19 aprile 2024
Aggiornato 05:00
Da gennaio tutto è cambiato

Di nuovo Syriza, il «nuovo» Tsipras

Sembra un déjà vu: Syriza vince e Tsipras è il premier. Ma la verità è che tutto è cambiato: è cambiata la speranza, è cambiato il mandato d'elezione, è cambiato il popolo che lo ha eletto. È cambiato Tsipras stesso

ATENE – Le urne si chiudono, escono i primi exit poll, che registrano il vantaggio di Syriza. Nella notte, il risultato si fa ufficiale: il partito di sinistra trionfa, e il suo capo Alexis Tsipras è il nuovo premier. Déjà vu? A prima vista, potrebbe esserlo. La palma della vittoria è stata consegnata allo stesso partito e allo stesso candidato di gennaio; il risultato (35% delle preferenze) non si discosta poi molto da quello di mesi fa, se non per il dato sull’astensionismo, cresciuto dal 36,4% al 45,2%; si replicherà anche l’intesa con i nazionalisti dei Greci indipendenti già al governo negli ultimi mesi. Eppure, molto è cambiato. Lo si capisce innanzitutto confrontando i due messaggi postati sul web dal neoeletto premier. A gennaio, il tweet suonava così: «Ha vinto la speranza. Oggi il popolo greco ha fatto la storia, oggi chiudiamo il circolo vizioso dell’austerità». Ieri sera, invece, sul profilo di Tsipras spiccava l’immagine di un gabbiano, con la scritta, ben meno entusiasta della precedente: «La strada è per noi aperta al lavoro e alla lotta». Se un riferimento alla speranza rimane, metaforizzata nel gabbiano, cade invece ogni allusione alla tanto odiata austerity. Sarà forse perché il mandato con cui Alexis Tsipras è stato eletto questa volta pare ben diverso dal precedente.

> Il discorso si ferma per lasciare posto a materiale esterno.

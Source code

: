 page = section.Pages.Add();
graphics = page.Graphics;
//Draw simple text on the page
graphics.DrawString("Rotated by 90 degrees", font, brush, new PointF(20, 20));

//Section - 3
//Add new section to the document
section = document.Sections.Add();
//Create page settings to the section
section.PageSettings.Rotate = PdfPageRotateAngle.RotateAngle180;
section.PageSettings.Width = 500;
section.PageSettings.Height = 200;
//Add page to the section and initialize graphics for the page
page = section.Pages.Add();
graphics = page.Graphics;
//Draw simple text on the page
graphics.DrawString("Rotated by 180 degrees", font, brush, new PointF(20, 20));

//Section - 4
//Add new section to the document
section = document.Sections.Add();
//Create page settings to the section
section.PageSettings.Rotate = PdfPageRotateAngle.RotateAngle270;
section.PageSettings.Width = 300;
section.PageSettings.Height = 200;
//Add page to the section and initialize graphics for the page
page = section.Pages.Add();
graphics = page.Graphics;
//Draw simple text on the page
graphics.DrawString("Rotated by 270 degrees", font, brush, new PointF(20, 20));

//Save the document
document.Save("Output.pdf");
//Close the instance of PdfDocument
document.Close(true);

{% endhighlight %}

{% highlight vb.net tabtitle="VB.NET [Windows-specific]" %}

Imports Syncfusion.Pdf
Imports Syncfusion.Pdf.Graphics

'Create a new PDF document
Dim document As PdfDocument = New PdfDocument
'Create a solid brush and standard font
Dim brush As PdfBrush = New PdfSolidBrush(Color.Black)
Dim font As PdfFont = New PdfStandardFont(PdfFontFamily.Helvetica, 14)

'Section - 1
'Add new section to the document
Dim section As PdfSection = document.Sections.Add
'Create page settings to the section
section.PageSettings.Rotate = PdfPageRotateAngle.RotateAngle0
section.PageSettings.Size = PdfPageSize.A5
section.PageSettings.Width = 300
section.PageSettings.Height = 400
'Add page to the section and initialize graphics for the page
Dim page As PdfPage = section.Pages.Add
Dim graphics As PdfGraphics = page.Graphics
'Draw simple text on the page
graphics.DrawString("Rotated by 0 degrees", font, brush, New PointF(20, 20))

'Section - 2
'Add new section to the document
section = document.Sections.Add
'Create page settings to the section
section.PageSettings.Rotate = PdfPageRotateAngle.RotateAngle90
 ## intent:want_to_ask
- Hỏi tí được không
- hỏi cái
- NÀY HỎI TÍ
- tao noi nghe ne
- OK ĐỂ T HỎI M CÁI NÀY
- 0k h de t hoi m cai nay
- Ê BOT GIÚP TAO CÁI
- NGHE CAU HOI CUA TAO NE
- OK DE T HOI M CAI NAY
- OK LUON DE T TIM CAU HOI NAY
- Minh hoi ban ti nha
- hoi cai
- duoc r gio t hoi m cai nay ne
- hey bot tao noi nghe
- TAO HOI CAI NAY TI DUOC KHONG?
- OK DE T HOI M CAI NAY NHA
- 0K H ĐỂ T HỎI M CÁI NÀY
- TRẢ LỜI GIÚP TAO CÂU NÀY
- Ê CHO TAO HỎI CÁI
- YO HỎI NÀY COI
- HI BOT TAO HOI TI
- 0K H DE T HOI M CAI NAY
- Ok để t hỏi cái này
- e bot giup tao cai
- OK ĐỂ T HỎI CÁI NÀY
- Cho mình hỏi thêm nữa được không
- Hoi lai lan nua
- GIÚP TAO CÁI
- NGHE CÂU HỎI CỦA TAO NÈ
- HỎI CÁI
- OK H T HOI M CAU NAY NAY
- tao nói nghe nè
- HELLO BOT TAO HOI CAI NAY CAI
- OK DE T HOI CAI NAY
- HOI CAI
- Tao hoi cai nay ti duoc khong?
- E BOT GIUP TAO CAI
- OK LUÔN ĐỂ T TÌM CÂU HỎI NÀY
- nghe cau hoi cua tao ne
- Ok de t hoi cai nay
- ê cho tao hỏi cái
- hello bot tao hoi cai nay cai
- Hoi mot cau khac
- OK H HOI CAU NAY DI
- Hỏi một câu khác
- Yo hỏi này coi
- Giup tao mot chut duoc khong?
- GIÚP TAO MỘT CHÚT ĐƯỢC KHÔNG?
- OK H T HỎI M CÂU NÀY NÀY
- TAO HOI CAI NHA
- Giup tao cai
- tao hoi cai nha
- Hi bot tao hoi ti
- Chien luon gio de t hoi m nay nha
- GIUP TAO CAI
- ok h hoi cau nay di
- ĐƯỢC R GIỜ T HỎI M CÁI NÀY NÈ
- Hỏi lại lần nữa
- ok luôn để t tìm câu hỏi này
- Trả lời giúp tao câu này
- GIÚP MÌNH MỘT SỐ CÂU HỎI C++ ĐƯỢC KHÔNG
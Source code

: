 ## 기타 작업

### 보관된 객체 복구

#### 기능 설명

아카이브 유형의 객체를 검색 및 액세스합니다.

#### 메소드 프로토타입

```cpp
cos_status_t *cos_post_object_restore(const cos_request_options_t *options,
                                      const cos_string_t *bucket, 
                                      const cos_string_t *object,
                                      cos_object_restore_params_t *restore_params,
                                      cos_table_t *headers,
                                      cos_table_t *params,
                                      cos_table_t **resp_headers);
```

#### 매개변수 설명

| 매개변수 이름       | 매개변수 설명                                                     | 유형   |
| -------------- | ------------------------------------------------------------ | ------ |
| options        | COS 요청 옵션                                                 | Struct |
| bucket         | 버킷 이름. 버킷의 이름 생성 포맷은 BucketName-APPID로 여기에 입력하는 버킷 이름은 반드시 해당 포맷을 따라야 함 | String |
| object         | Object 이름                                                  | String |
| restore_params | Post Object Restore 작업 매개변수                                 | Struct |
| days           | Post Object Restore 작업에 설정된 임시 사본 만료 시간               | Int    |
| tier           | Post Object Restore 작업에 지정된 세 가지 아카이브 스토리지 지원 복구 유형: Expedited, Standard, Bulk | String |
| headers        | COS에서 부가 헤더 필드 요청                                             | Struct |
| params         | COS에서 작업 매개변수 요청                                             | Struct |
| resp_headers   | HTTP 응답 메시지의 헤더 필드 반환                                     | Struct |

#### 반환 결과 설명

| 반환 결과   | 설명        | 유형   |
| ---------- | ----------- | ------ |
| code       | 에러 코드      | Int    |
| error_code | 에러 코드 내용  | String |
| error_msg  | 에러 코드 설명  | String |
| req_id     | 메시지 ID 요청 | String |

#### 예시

Austerità no, austerità sì
«Ciò che ci ha chiesto il popolo della Grecia è qualcosa che non si può discutere: dobbiamo mettere fine all’austerità. [...] La Grecia presenterà le sue vere proposte all’Ue, un nuovo piano radicale per i prossimi quattro anni»: questa, la promessa di Tsipras a gennaio, urlata a squarciagola su una piazza Syntagma festante. Quell’entusiasmo lo abbiamo rivisto due mesi fa, con la vittoria del «no» al referendum. Ieri sera, invece, l’atmosfera era molto diversa. Meno bandiere, festeggiamenti più pacati, la cieca speranza di gennaio mutata in dignitosa e drammatica consapevolezza. Le parole del rieletto premier non si sono discostate poi tanto da quelle pronunciate a gennaio, se non per il tono più dimesso: «È una grande vittoria del nostro popolo, che ci ha dato mandato di lottare dentro e fuori il nostro Paese. Continueremo la lotta cominciata sette mesi fa», ha detto. Ma la verità è che il primo ministro che hanno scelto ieri i greci sembra profondamente diverso da quello che incoronarono a gennaio.

Il difficile arriva ora
Perché lo Tsipras di gennaio era stato acclamato con il mandato di non piegarsi all’austerità, facendo della Grecia il Paese dove sarebbe cominciata la «primavera d’Europa». Ieri, Tsipras è stato rieletto, a larga maggioranza, con un compito del tutto diverso: quello di portare a compimento il piano «lacrime e sangue» firmato lo scorso luglio, che lo ha portato alle dimissioni. Con questo voto, i greci hanno dato il proprio sostegno non tanto al premier che promise ad Atene un accordo rivoluzionario, ma a colui che, messo con le spalle al muro dalla Troika dopo mesi di tentativi non riusciti, ha firmato un programma all’insegna dell’austerità. Le promesse di «lotta» e «nuovi negoziati» rimangono; ma ad oggi, quello che si sa è che la Grecia dovrà tener fede a un patto che non era mai stato così duro, con il beneplacito del popolo. Un beneplacito dimostrato anche dal fatto che i «dissidenti» di Syriza (fautori del «pugno di ferro»), riuniti in Unità popolare, non hanno nemmeno raggiunto la soglia di sbarramento. Non da ultimo, da notare le differenti reazioni della Trojka di fronte alle due elezioni: a gennaio aleggiava timore nei confronti di quel giovane premier che prometteva di rivoluzionare l’Eurozona; oggi, la sua elezione è quasi una conferma: la conferma che quel piano da lui firmato sarà rispettato al 100%. Probabilmente, è sincero, Tsipras, quando dice di voler continuare la lotta iniziata sette mesi fa; primo nodo da sciogliere, la questione del debito. Ma ora, diversamente da allora, è consapevole di quanto la sfida sia disperata. Ne è consapevole più che mai anche il suo popolo.